Build Confidence In Your Kids
“ Once we believe in ourselves, we can risk curiosity, wonder, spontaneous
light, or any experience that reveals the human spirit.” Cummings
When I was in college, I spent a summer working as a camp counselor at a
camp just outside of Detroit Michigan. I had the pleasure of taking groups of
kids that normally would not venture outside the parameters of the inner city
on hikes through acres and acres of forest where the thick humidity of the
summer air was almost as difficult to manage as the swarming mosquitoes.

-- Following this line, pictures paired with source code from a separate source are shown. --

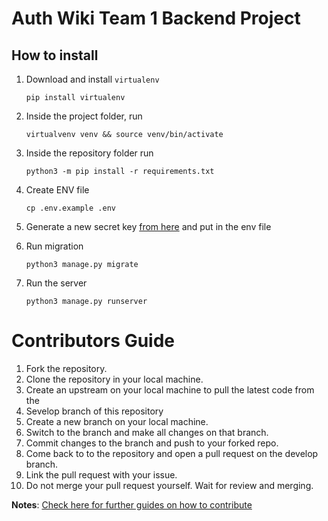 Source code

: 
#  Auth Wiki Team 1 Backend Project

  

##  How to install

  

1.  Download and install `virtualenv`

	`pip install virtualenv`

2.  Inside the project folder, run

	`virtualvenv venv && source venv/bin/activate`

3.  Inside the repository folder run

	`python3 -m pip install -r requirements.txt`

4.  Create ENV file

	`cp .env.example .env`

5.  Generate a new secret key [from here](https://djecrety.ir) and put in the env file

6.  Run migration

	`python3 manage.py migrate`

7.  Run the server

	`python3 manage.py runserver`



# Contributors Guide

 1. Fork the repository.
 2. Clone the repository in your local machine.
 3. Create an upstream on your local machine to pull the latest code from the
 4. Sevelop branch of this repository
 5. Create a new branch on your local machine.
 6. Switch to the branch and make all changes on that branch.
 7. Commit changes to the branch and push to your forked repo.
 8. Come back to to the repository and open a pull request on the develop branch.
 9. Link the pull request with your issue.
 10. Do not merge your pull request yourself. Wait for review and merging.

**Notes**:  [Check here for further guides on how to contribute](https://docs.github.com/en/get-started/quickstart/contributing-to-projects)
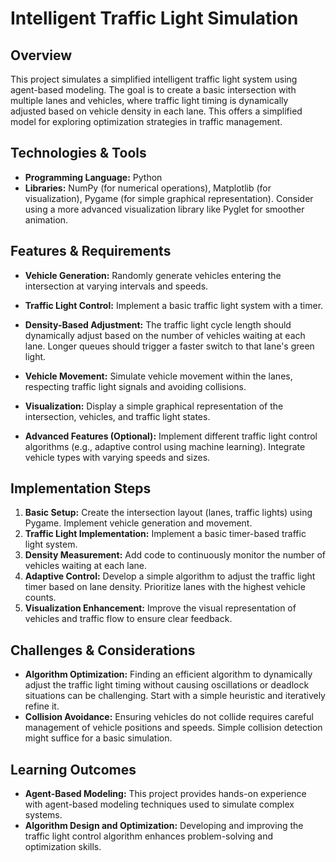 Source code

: # Intelligent Traffic Light Simulation

## Overview

This project simulates a simplified intelligent traffic light system using agent-based modeling.  The goal is to create a basic intersection with multiple lanes and vehicles, where traffic light timing is dynamically adjusted based on vehicle density in each lane. This offers a simplified model for exploring optimization strategies in traffic management.

## Technologies & Tools

- **Programming Language:** Python
- **Libraries:**  NumPy (for numerical operations), Matplotlib (for visualization), Pygame (for simple graphical representation).  Consider using a more advanced visualization library like Pyglet for smoother animation.

## Features & Requirements

- **Vehicle Generation:**  Randomly generate vehicles entering the intersection at varying intervals and speeds.
- **Traffic Light Control:** Implement a basic traffic light system with a timer.
- **Density-Based Adjustment:** The traffic light cycle length should dynamically adjust based on the number of vehicles waiting at each lane.  Longer queues should trigger a faster switch to that lane's green light.
- **Vehicle Movement:**  Simulate vehicle movement within the lanes, respecting traffic light signals and avoiding collisions.
- **Visualization:** Display a simple graphical representation of the intersection, vehicles, and traffic light states.

- **Advanced Features (Optional):**  Implement different traffic light control algorithms (e.g., adaptive control using machine learning). Integrate vehicle types with varying speeds and sizes.

## Implementation Steps

1. **Basic Setup:** Create the intersection layout (lanes, traffic lights) using Pygame. Implement vehicle generation and movement.
2. **Traffic Light Implementation:**  Implement a basic timer-based traffic light system.
3. **Density Measurement:**  Add code to continuously monitor the number of vehicles waiting at each lane.
4. **Adaptive Control:** Develop a simple algorithm to adjust the traffic light timer based on lane density.  Prioritize lanes with the highest vehicle counts.
5. **Visualization Enhancement:** Improve the visual representation of vehicles and traffic flow to ensure clear feedback.

## Challenges & Considerations

- **Algorithm Optimization:**  Finding an efficient algorithm to dynamically adjust the traffic light timing without causing oscillations or deadlock situations can be challenging.  Start with a simple heuristic and iteratively refine it.
- **Collision Avoidance:**  Ensuring vehicles do not collide requires careful management of vehicle positions and speeds.  Simple collision detection might suffice for a basic simulation.

## Learning Outcomes

- **Agent-Based Modeling:** This project provides hands-on experience with agent-based modeling techniques used to simulate complex systems.
- **Algorithm Design and Optimization:**  Developing and improving the traffic light control algorithm enhances problem-solving and optimization skills.

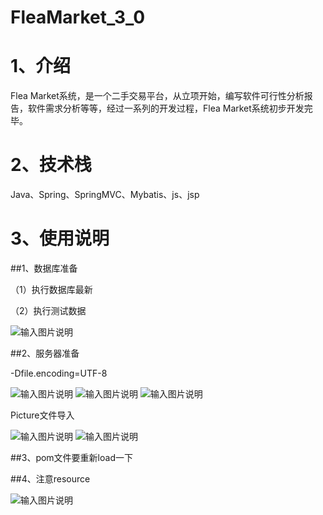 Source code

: # FleaMarket_3_0

# 1、介绍

Flea Market系统，是一个二手交易平台，从立项开始，编写软件可行性分析报告，软件需求分析等等，经过一系列的开发过程，Flea Market系统初步开发完毕。

# 2、技术栈

Java、Spring、SpringMVC、Mybatis、js、jsp



# 3、使用说明

##1、数据库准备

（1）执行数据库最新

（2）执行测试数据

![输入图片说明](https://foruda.gitee.com/images/1683977379452294481/e8f520a3_9964688.png "屏幕截图")

##2、服务器准备

-Dfile.encoding=UTF-8

![输入图片说明](https://foruda.gitee.com/images/1683977360356896666/37136e01_9964688.png "屏幕截图")
![输入图片说明](https://foruda.gitee.com/images/1683977406673747926/967c51c9_9964688.png "屏幕截图")
![输入图片说明](https://foruda.gitee.com/images/1683977410738798601/27cfdb24_9964688.png "屏幕截图")

Picture文件导入

![输入图片说明](https://foruda.gitee.com/images/1683977415218702684/30602b82_9964688.png "屏幕截图")
![输入图片说明](https://foruda.gitee.com/images/1683977420125641364/529ef663_9964688.png "屏幕截图")

##3、pom文件要重新load一下

##4、注意resource

![输入图片说明](https://foruda.gitee.com/images/1683977424933955499/086c4b37_9964688.png "屏幕截图")

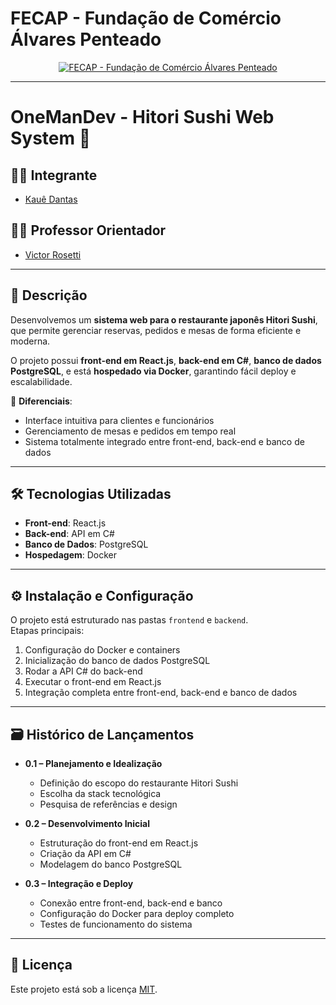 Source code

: # FECAP - Fundação de Comércio Álvares Penteado

<p align="center">
<a href="https://www.fecap.br/">
  <img src="https://encrypted-tbn0.gstatic.com/images?q=tbn:ANd9GcRhZPrRa89Kma0ZZogxm0pi-tCn_TLKeHGVxywp-LXAFGR3B1DPouAJYHgKZGV0XTEf4AE&usqp=CAU" 
       alt="FECAP - Fundação de Comércio Álvares Penteado" border="0">
</a>
</p>

---

# OneManDev - Hitori Sushi Web System 🍣  

## 👨‍💻 Integrante  
- [Kauê Dantas](https://www.linkedin.com/in/kauedantas10/)  

## 👨‍🏫 Professor Orientador 
- [Victor Rosetti](https://www.linkedin.com/in/victorbarq/)  

---

## 📌 Descrição  

Desenvolvemos um **sistema web para o restaurante japonês Hitori Sushi**, que permite gerenciar reservas, pedidos e mesas de forma eficiente e moderna.  

O projeto possui **front-end em React.js**, **back-end em C#**, **banco de dados PostgreSQL**, e está **hospedado via Docker**, garantindo fácil deploy e escalabilidade.  

🔑 **Diferenciais**:  

- Interface intuitiva para clientes e funcionários  
- Gerenciamento de mesas e pedidos em tempo real  
- Sistema totalmente integrado entre front-end, back-end e banco de dados  

---

## 🛠 Tecnologias Utilizadas  

- **Front-end**: React.js  
- **Back-end**: API em C#  
- **Banco de Dados**: PostgreSQL  
- **Hospedagem**: Docker  

---

## ⚙️ Instalação e Configuração  

O projeto está estruturado nas pastas `frontend` e `backend`.  
Etapas principais:  
1. Configuração do Docker e containers  
2. Inicialização do banco de dados PostgreSQL  
3. Rodar a API C# do back-end  
4. Executar o front-end em React.js  
5. Integração completa entre front-end, back-end e banco de dados  

---

## 🗃 Histórico de Lançamentos  

- **0.1 – Planejamento e Idealização**  
  - Definição do escopo do restaurante Hitori Sushi  
  - Escolha da stack tecnológica  
  - Pesquisa de referências e design  

- **0.2 – Desenvolvimento Inicial**  
  - Estruturação do front-end em React.js  
  - Criação da API em C#  
  - Modelagem do banco PostgreSQL  

- **0.3 – Integração e Deploy**  
  - Conexão entre front-end, back-end e banco  
  - Configuração do Docker para deploy completo  
  - Testes de funcionamento do sistema  

---

## 📄 Licença  
Este projeto está sob a licença [MIT](LICENSE).  
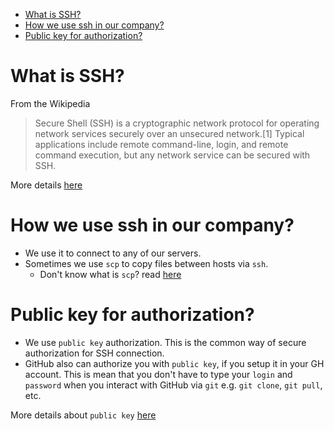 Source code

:

<!-- toc -->

- [What is SSH?](#what-is-ssh)
- [How we use ssh in our company?](#how-we-use-ssh-in-our-company)
- [Public key for authorization?](#public-key-for-authorization)

<!-- tocstop -->

# What is SSH?

From the Wikipedia

> Secure Shell (SSH) is a cryptographic network protocol for operating network
> services securely over an unsecured network.[1] Typical applications include
> remote command-line, login, and remote command execution, but any network
> service can be secured with SSH.

More details [here](https://en.wikipedia.org/wiki/Secure_Shell)

# How we use ssh in our company?

- We use it to connect to any of our servers.
- Sometimes we use `scp` to copy files between hosts via `ssh`.
  - Don't know what is `scp`? read
    [here](https://haydenjames.io/linux-securely-copy-files-using-scp/)

# Public key for authorization?

- We use `public key` authorization. This is the common way of secure
  authorization for SSH connection.
- GitHub also can authorize you with `public key`, if you setup it in your GH
  account. This is mean that you don't have to type your `login` and `password`
  when you interact with GitHub via `git` e.g. `git clone`, `git pull`, etc.

More details about `public key`
[here](https://www.ssh.com/ssh/public-key-authentication)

It’s probably no surprise that many of these hikes were spent with lots of
complaining along with the kids questioning their ability to complete the daily
hike.
With one particular group I noticed that one girl started complaining
before she even laced up her shoes to go on the trail. I pulled the kids
together and I told them that I was going to choose someone from the group
that I knew could be a good leader and that had determination and spirit and
could withstand hard times. I chose the girl that had already preemptively started complaining as a challenge to see if she would step up and live up to these characteristics. Sure enough when we got on the trail mid day the heat was brutal,
mosquitoes were out for blood, and I heard campers that were struggling right
off the bat. However the girl that I chose to be a leader took on full
responsibility of a leader with the characteristics that I said. When other girls
in the group started to complain she was encouraging and lead the group with
a sense of power.
The point of the story is that sometimes we have to speak truth into our
kids. And sometimes it’s a stretch to speak positive things about our kids. But
even if we just say the things that we want them to be and tell
them the potential we see in them, that’s all they need to identify with those
characteristics.
Just as my camper didn’t think that she could complete the hike and was
complaining about the truck, as soon as I called out things that I saw in her or
that perhaps that she could be, she gladly stepped into that role and played the
part well.
So where does this fit in with homeschooling? Well of course we are not
just teaching academics but rather the whole character. Because we
homeschool we get to play a big influence on how kids identify and view
themselves. Their idea of who they are is ever-changing by what they think
they can and cannot do, how they do things, what they like, and the list goes
on. Since we get to spend so much time with them, we can recognize
all the good qualities they have. Maybe it is leadership, maybe it’s great math
skills, maybe it’s their empathy they have for people.
I highly recommend that you also have mentors set up in their life were
they're meeting with them on a consistent basis. These people, whether aunts
uncles or neighbors or family friends can speak truth and life into your kids and confidence and character will blossom from these relationships.